EXERCISE DETAILS.
Provide a character-exact reproduction of the lines from the line with "- 📫 How to reach me: ..." to the end of the entries.

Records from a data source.
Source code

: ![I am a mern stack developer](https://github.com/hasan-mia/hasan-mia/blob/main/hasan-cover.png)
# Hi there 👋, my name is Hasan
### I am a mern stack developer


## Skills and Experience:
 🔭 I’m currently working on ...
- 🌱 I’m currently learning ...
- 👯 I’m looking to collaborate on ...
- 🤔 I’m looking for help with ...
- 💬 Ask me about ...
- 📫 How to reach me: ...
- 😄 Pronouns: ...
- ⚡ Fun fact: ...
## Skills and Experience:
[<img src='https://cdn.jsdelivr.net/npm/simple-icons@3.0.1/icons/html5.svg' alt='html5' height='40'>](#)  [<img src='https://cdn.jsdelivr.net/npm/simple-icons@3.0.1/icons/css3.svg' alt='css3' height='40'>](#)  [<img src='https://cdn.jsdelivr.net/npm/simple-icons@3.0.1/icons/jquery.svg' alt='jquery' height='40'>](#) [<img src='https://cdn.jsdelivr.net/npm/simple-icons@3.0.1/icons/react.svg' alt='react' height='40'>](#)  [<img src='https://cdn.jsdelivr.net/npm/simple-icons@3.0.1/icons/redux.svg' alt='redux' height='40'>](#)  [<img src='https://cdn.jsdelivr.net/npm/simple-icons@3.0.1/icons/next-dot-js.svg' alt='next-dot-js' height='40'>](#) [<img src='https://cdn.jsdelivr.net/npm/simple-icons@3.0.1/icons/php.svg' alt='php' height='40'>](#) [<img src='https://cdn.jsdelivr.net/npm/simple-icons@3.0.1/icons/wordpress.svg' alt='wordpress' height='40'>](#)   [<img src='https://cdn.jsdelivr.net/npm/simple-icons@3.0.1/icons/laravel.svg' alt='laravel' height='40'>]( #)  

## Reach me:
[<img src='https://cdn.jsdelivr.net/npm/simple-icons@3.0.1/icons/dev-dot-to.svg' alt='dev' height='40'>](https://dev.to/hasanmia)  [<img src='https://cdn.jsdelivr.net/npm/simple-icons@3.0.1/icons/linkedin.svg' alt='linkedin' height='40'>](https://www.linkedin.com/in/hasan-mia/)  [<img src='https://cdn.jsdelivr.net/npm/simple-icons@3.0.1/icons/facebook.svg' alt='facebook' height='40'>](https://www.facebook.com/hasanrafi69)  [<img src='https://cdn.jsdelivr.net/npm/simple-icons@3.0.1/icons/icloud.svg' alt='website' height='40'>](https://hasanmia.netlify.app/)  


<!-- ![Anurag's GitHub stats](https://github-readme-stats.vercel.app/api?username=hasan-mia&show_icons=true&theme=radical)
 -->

EXERCISE ANSWER.
- 📫 How to reach me: ...
- 😄 Pronouns: ...
- ⚡ Fun fact: ...
## Skills and Experience:
[<img src='https://cdn.jsdelivr.net/npm/simple-icons@3.0.1/icons/html5.svg' alt='html5' height='40'>](#)  [<img src='https://cdn.jsdelivr.net/npm/simple-icons@3.0.1/icons/css3.svg' alt='css3' height='40'>](#)  [<img src='https://cdn.jsdelivr.net/npm/simple-icons@3.0.1/icons/jquery.svg' alt='jquery' height='40'>](#) [<img src='https://cdn.jsdelivr.net/npm/simple-icons@3.0.1/icons/react.svg' alt='react' height='40'>](#)  [<img src='https://cdn.jsdelivr.net/npm/simple-icons@3.0.1/icons/redux.svg' alt='redux' height='40'>](#)  [<img src='https://cdn.jsdelivr.net/npm/simple-icons@3.0.1/icons/next-dot-js.svg' alt='next-dot-js' height='40'>](#) [<img src='https://cdn.jsdelivr.net/npm/simple-icons@3.0.1/icons/php.svg' alt='php' height='40'>](#) [<img src='https://cdn.jsdelivr.net/npm/simple-icons@3.0.1/icons/wordpress.svg' alt='wordpress' height='40'>](#)   [<img src='https://cdn.jsdelivr.net/npm/simple-icons@3.0.1/icons/laravel.svg' alt='laravel' height='40'>]( #)  

## Reach me:
[<img src='https://cdn.jsdelivr.net/npm/simple-icons@3.0.1/icons/dev-dot-to.svg' alt='dev' height='40'>](https://dev.to/hasanmia)  [<img src='https://cdn.jsdelivr.net/npm/simple-icons@3.0.1/icons/linkedin.svg' alt='linkedin' height='40'>](https://www.linkedin.com/in/hasan-mia/)  [<img src='https://cdn.jsdelivr.net/npm/simple-icons@3.0.1/icons/facebook.svg' alt='facebook' height='40'>](https://www.facebook.com/hasanrafi69)  [<img src='https://cdn.jsdelivr.net/npm/simple-icons@3.0.1/icons/icloud.svg' alt='website' height='40'>](https://hasanmia.netlify.app/)  


<!-- ![Anurag's GitHub stats](https://github-readme-stats.vercel.app/api?username=hasan-mia&show_icons=true&theme=radical)
 -->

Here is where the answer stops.